» **Directions for this task**
Give every line from the entries that contains "container".

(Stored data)

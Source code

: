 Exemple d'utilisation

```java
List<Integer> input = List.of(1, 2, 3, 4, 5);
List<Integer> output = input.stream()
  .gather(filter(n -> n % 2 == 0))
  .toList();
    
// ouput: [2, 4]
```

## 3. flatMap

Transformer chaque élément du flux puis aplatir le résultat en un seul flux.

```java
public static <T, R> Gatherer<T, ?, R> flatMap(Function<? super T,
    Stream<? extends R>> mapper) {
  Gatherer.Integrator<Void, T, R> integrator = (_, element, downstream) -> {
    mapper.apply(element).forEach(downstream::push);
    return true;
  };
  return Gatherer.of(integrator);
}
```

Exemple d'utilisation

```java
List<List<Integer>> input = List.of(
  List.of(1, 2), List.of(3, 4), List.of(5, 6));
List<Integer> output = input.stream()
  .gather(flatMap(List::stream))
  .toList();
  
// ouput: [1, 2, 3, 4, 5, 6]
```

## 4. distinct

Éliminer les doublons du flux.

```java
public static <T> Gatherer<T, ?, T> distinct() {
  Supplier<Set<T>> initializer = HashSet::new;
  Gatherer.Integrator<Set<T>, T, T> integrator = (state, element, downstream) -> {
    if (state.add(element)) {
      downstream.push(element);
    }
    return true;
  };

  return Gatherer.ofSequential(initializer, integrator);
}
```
* * *
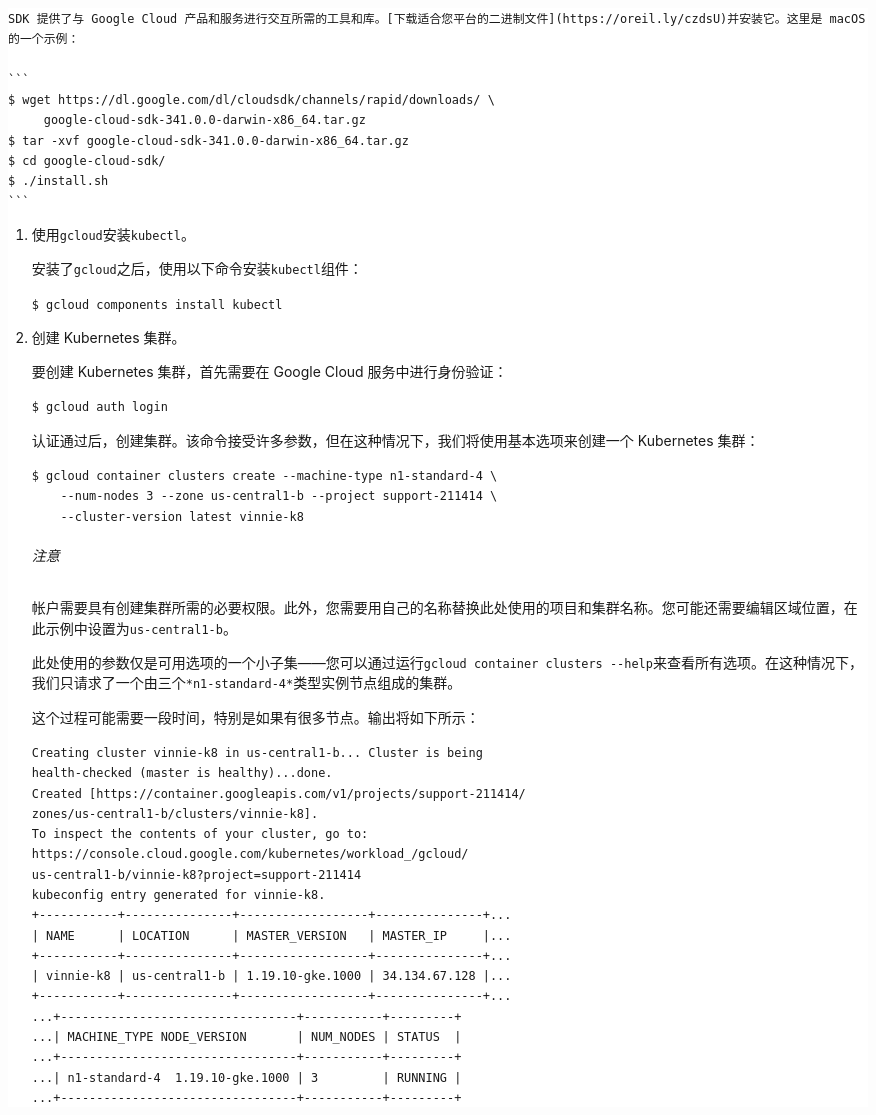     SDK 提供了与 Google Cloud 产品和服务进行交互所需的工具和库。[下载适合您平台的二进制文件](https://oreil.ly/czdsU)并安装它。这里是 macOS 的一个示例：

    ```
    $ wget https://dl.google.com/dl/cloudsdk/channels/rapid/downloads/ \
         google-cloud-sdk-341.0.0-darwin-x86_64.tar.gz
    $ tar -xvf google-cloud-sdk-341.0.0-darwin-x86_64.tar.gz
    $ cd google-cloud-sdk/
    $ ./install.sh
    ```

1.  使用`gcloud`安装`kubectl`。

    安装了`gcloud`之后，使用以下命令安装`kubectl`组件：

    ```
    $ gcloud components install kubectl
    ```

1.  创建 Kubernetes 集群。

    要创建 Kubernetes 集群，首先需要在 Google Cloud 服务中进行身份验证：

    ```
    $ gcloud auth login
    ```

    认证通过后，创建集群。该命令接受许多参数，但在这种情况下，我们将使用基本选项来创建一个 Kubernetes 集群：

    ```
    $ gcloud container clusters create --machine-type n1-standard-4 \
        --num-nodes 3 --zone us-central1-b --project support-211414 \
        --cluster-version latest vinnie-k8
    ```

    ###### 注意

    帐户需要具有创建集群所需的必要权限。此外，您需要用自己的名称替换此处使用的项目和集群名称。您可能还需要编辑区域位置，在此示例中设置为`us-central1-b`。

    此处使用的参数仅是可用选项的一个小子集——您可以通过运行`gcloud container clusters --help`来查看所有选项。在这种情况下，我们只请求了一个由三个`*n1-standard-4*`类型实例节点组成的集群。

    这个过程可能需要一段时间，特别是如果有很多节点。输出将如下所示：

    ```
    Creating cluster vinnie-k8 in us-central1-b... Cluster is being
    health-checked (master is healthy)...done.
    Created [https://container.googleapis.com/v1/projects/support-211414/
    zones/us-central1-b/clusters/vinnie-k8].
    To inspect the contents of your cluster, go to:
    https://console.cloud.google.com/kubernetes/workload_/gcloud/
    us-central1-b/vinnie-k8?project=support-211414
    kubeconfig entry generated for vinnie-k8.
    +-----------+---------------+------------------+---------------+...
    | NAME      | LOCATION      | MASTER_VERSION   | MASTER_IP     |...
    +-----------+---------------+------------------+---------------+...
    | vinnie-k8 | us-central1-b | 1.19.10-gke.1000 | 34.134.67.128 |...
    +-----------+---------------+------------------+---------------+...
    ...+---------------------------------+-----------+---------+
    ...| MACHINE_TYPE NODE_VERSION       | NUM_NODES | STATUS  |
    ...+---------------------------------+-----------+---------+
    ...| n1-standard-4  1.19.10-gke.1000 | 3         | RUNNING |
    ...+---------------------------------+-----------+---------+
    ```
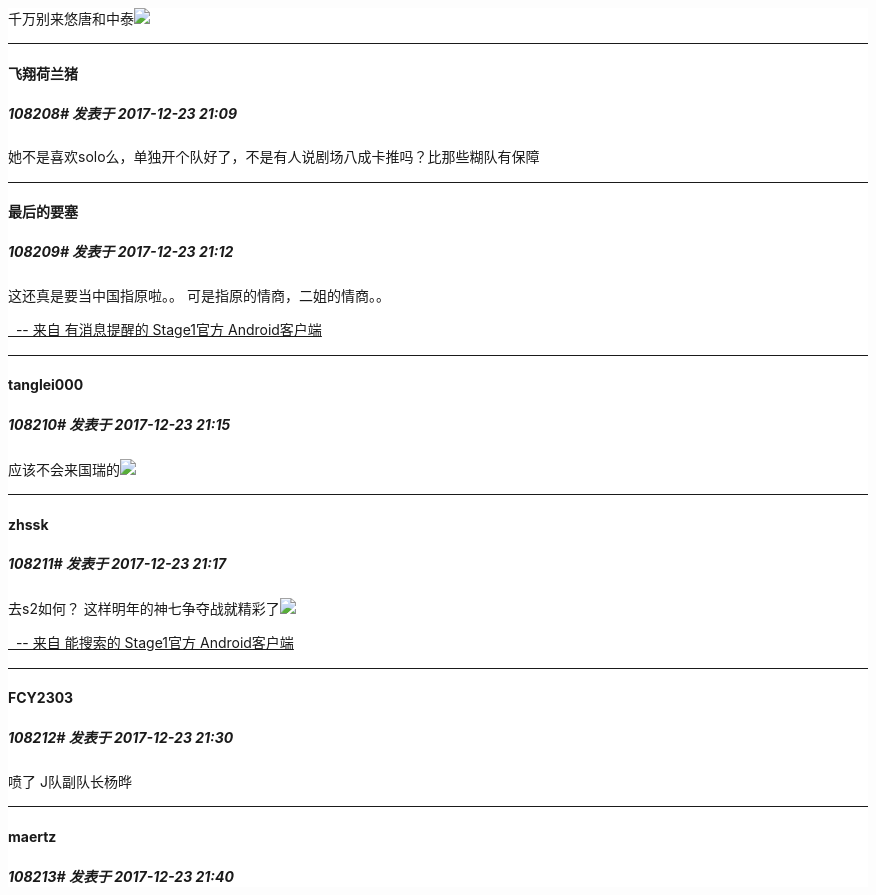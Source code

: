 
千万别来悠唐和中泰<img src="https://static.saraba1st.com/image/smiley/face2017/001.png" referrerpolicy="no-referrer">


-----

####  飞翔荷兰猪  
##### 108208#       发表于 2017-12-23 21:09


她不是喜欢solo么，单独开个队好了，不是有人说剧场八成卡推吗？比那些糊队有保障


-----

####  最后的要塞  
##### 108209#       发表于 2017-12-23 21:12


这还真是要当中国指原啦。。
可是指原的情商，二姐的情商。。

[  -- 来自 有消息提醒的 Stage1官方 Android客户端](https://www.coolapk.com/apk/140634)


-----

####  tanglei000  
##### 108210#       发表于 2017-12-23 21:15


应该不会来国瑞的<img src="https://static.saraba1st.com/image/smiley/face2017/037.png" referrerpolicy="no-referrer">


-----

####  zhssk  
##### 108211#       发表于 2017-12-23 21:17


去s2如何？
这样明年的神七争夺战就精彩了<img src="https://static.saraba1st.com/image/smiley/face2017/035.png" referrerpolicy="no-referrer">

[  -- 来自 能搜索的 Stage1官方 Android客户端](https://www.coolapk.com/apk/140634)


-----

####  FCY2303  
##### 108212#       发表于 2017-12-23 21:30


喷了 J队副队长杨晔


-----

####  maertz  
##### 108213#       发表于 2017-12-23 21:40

» **Solution**
    $ gcloud container clusters create --machine-type n1-standard-4 \
    此处使用的参数仅是可用选项的一个小子集——您可以通过运行`gcloud container clusters --help`来查看所有选项。在这种情况下，我们只请求了一个由三个`*n1-standard-4*`类型实例节点组成的集群。
    Created [https://container.googleapis.com/v1/projects/support-211414/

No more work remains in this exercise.